3. The RMD could have been taken from either account; since it was taken from the Roth 401k account, it is non-taxable.  There's no taxable portion of the withdrawal because the required amount was all taken from the Roth side.

4. Then, you did a rollover of the Roth 401k to a Roth IRA, and the pre-tax 401k to a traditional IRA.  This is standard and not complicated or problematic.

 

Your questions:

1. This was one of the correct ways to take the RMD.  It could also have been taken exclusively from the pre-tax account, or split between the accounts. 

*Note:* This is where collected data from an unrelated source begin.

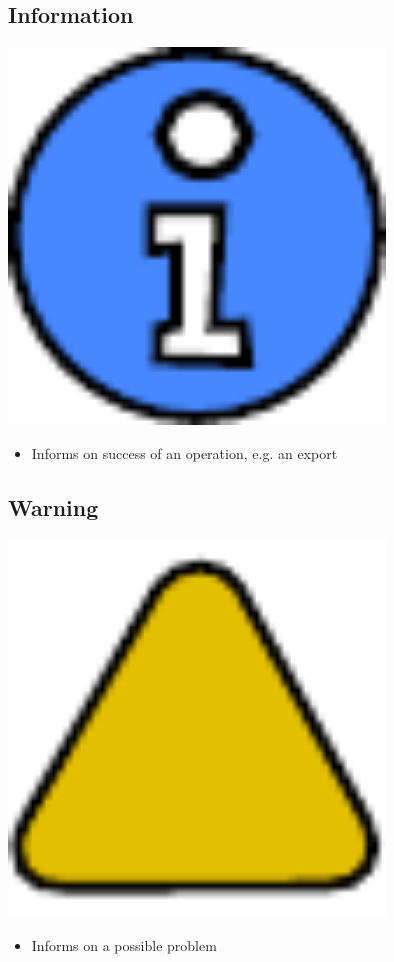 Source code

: \subsection{Information}

\includegraphics[width=10cm]{../../gui/source/resources/message_info.pdf}
\begin{itemize}
\item Informs on success of an operation, e.g. an export
\end{itemize}

\subsection{Warning}

\includegraphics[width=10cm]{../../gui/source/resources/message_warn.pdf}
\begin{itemize}
\item Informs on a possible problem
\end{itemize}

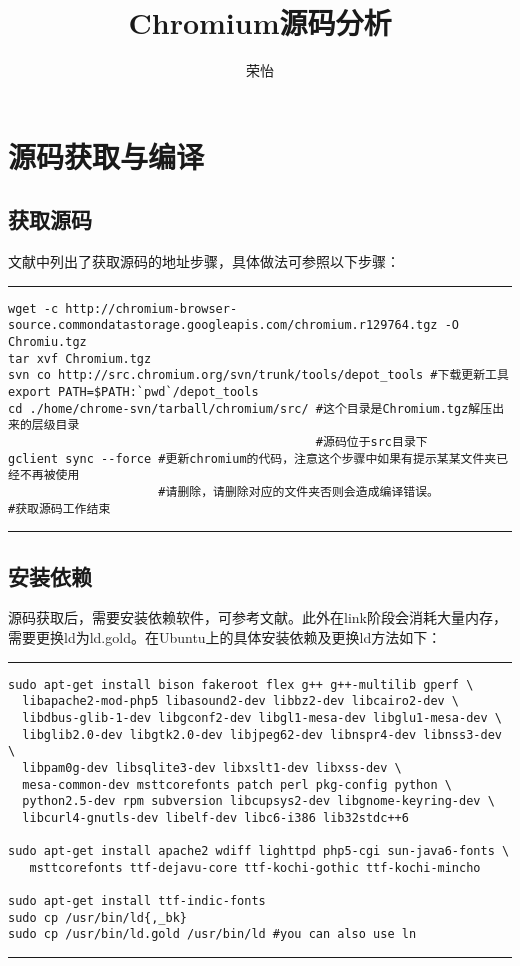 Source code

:

\title{Chromium源码分析}
\author{荣怡}
\maketitle

\section{源码获取与编译}

\subsection{获取源码}

文献\cite{url:getcode}中列出了获取源码的地址\cite{url:downloadpage}步骤，具体做法可参照以下步骤：
\vspace{0.4cm}
\hrule
\begin{verbatim}
wget -c http://chromium-browser-source.commondatastorage.googleapis.com/chromium.r129764.tgz -O Chromiu.tgz
tar xvf Chromium.tgz
svn co http://src.chromium.org/svn/trunk/tools/depot_tools #下载更新工具
export PATH=$PATH:`pwd`/depot_tools
cd ./home/chrome-svn/tarball/chromium/src/ #这个目录是Chromium.tgz解压出来的层级目录
                                           #源码位于src目录下
gclient sync --force #更新chromium的代码，注意这个步骤中如果有提示某某文件夹已经不再被使用
                     #请删除，请删除对应的文件夹否则会造成编译错误。
#获取源码工作结束
\end{verbatim}
\hrule{}
\vspace{0.4cm}

\subsection{安装依赖}

源码获取后，需要安装依赖软件，可参考文献\cite{url:installdeps}。此外在link阶段会消耗大量内存，需要更换ld为ld.gold。在Ubuntu上的具体安装依赖及更换ld方法如下：
\vspace{0.4cm}
\hrule{}
\begin{verbatim}
sudo apt-get install bison fakeroot flex g++ g++-multilib gperf \
  libapache2-mod-php5 libasound2-dev libbz2-dev libcairo2-dev \
  libdbus-glib-1-dev libgconf2-dev libgl1-mesa-dev libglu1-mesa-dev \
  libglib2.0-dev libgtk2.0-dev libjpeg62-dev libnspr4-dev libnss3-dev \
  libpam0g-dev libsqlite3-dev libxslt1-dev libxss-dev \
  mesa-common-dev msttcorefonts patch perl pkg-config python \
  python2.5-dev rpm subversion libcupsys2-dev libgnome-keyring-dev \
  libcurl4-gnutls-dev libelf-dev libc6-i386 lib32stdc++6

sudo apt-get install apache2 wdiff lighttpd php5-cgi sun-java6-fonts \
   msttcorefonts ttf-dejavu-core ttf-kochi-gothic ttf-kochi-mincho

sudo apt-get install ttf-indic-fonts
sudo cp /usr/bin/ld{,_bk}
sudo cp /usr/bin/ld.gold /usr/bin/ld #you can also use ln
\end{verbatim}
\vspace{0.4cm}
\hrule{}


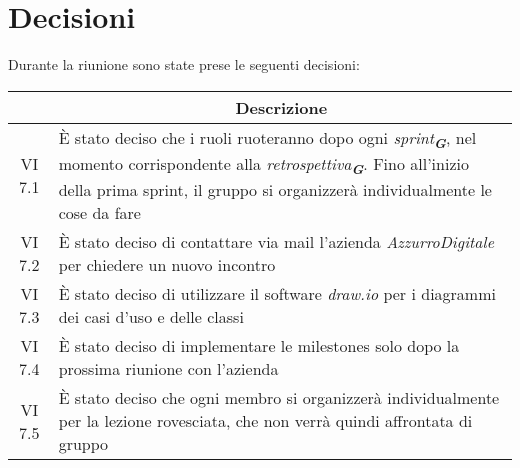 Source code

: 

\section{Decisioni}

Durante la riunione sono state prese le seguenti decisioni:

\vspace{0.5cm}

\begin{table}[htbp]
    \centering
    \begin{tabular}{|c|p{}|}
        \hline
        \rowcolor[gray]{0.75}
        \multicolumn{1}{|c|}{\textbf{Codice}} & \multicolumn{1}{|c|}{\textbf{Descrizione}}\\
        \hline
        VI 7.1 & È stato deciso che i ruoli ruoteranno dopo ogni \emph{sprint}\textsubscript{\textit{\textbf{G}}}, nel momento corrispondente alla 
        \emph{retrospettiva}\textsubscript{\textit{\textbf{G}}}. Fino all'inizio della prima sprint, il gruppo si organizzerà individualmente le cose da fare \\
        \hline
        VI 7.2 & È stato deciso di contattare via mail l'azienda \emph{AzzurroDigitale} per chiedere un nuovo incontro \\
        \hline
        VI 7.3 & È stato deciso di utilizzare il software \emph{draw.io} per i diagrammi dei casi d'uso e delle classi \\
        \hline
        VI 7.4 & È stato deciso di implementare le milestones solo dopo la prossima riunione con l'azienda \\
        \hline
        VI 7.5 & È stato deciso che ogni membro si organizzerà individualmente per la lezione rovesciata, che non verrà quindi affrontata di gruppo \\
        \hline
    \end{tabular}
    \end{table}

2. There is no way to put the money back into the Roth IRA and re-take the RMD from the pre-tax IRA.  Potentially, you could have reversed things if you were still enrolled in the 401k and you completed the reversal before December 31.  I have no idea if the plan can be held liable for performing the RMD and the rollovers in a way that had fewer tax advantages for you.

 

Remember that if you had taken the RMD entirely from the pre-tax IRA, you would be losing future growth in the pre-tax account, so the overall impact of taking the RMD from the after-tax account may not be as large as it seems.

 

If you want to have future tax-free withdrawals, you can do a conversion from the IRA to the Roth IRA.  However, you can't convert your RMD.  You need to take the RMD from the IRA, and then withdraw additional funds to convert.

 

Lastly, remember that withdrawals from the Roth IRA will not be qualified until 2026.  Unless you have a previous Roth IRA, and withdrawals from the Roth IRA before 2026 could be subject to income tax if you withdraw earnings.  

 

3. No correction is needed.  Because the entire amount was drawn from the after-tax account, no part is taxable.